Thursday, October 27, 2016

Lessons from The Sopranos - Part One

Melfi, Tony Soprano's psychiatrist, says "Depression is suppressed rage." She says it twice in an episode in the fifth season.

Let's assume she's right. What is rage? Can it be thought of as over-the-top anger, or anger out of control? Though it can't be completely out of control if it can be suppressed.

This seems to suggest that anger is an emotion we, most of us, have some control over. Stephen Gaskin, founder of the long-lived commune known as The Farm, famously said that anger is always an optional emotion, one we can choose to engage in or not. His advice: refuse it. Always choose not to indulge it. Many disagree with this advice, advocating we recognize and express it in order to prevent an explosive buildup into, we might presume, something like rage.

Whether you agree with Gaskin's advice or the opposite, consider what anger is, and where it comes from. There may be another, better way to defuse anger than indulging it.

One cause, perhaps the principle one (or the only one?) is disappointment.
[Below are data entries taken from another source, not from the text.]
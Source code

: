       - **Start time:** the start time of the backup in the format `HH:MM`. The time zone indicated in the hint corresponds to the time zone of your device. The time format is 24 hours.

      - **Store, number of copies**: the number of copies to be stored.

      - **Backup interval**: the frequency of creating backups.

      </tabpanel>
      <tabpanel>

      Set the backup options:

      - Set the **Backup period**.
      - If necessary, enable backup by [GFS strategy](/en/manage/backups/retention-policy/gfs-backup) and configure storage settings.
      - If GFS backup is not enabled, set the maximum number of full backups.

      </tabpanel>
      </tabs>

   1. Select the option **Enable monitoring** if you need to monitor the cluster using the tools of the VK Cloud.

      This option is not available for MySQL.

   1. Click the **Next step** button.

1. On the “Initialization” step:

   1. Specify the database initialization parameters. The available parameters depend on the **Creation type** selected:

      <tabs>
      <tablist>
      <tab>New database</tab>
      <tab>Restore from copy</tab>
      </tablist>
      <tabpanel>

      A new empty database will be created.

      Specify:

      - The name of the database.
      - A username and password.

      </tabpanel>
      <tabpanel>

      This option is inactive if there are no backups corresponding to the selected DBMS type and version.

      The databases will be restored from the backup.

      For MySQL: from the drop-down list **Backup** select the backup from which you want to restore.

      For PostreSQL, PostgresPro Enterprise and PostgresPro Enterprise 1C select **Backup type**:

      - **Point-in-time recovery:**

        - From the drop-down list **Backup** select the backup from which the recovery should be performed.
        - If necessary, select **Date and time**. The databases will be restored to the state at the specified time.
Okay, so what is disappointment? It is nothing more or less than defeated expectation. I expect something to come to me, something good to happen to me, something that will make me happy, and it doesn't come. Or its opposite comes. Because I expect some good event or outcome, if that event or outcome fails to appear, I feel disappointment. Disappointed, I may CHOOSE to feel a victim, to feel put upon, hurt, let down. In that case, how can I refuse anger?

The point, Melfi's point when working with the combustible gangster Tony Soprano, is that the cause of unhappiness, and especially of anger, is not the event or outcome outside of ourselves. Disappointment, with its attendants unhappiness, anger, rage and, as in Tony's case, violence, or in his sister's case, depression, occur INSIDE of us. If we're unable to turn the tide of negative emotions that accompany disappointment, then we victimize ourselves. We find blame. We refuse to look within ourselves at the real causes of the pain we feel. If we are the victim, the next step must be retribution. Punishment. If we're unable to punish what we take to be the cause of our hurt (say, the dealer in a game of cards), then we may punish ourselves instead.

To continue the search for First Causes: what underlies expectation, which leads to disappointment and worse? This is the question that drove Buddha. His answer: attachments. Expectation leads to suffering. Release yourself from expectations, from attachments, and suffering looses its hold.

Expectations are a form of clinging, of holding on to something which does not yet exist: some future action, whether the result of our actions or those of others. We imagine some result that we imagine will please us, make us happy, fulfill us, complete us in some way.

It doesn't matter how large or small the outcome we expect; we cling to it. When it happens, we swell with pride at our ability to understand and predict things. When it fails to happen, we bludgeon ourselves, briefly or lastingly, with little more than a fleeting "damn", or something much more dramatic and intense and long-lasting.

All are the same: attachment to outcomes over which we hold the illusion that we control or should control. The cards are dealt; we get that third ace or a lowly deuce. Regardless, we expect great things, and even in situations that we tell ourselves are completely random and beyond our control, more often than not we secretly believe we exert some kind of influence on the workings of the universe, that our minds are somehow able to yank the strings of cause and effect to give us what we think we want.

Non-attachment. The real solution to disappointment, to anger, to rage, to violent acting out, to depression, is never allowing ourselves to be emotionally attached to the outcome of actions, our own or that of others. Or, if attached, to release ourselves from them. To let go. To stop clinging. "If you love somebody, let them go," is more than a song lyric. It's a prescription for emotional healing.

This is a kind of mental yoga I'm talking about. Buddhism isn't required; what is required is a clear mind and common sense and a bit of self-discipline. You, and only you, can clear yourself from the life-long habit of expectations.

If only this was taught to all children from the very beginning. This would be quite a different world we live in.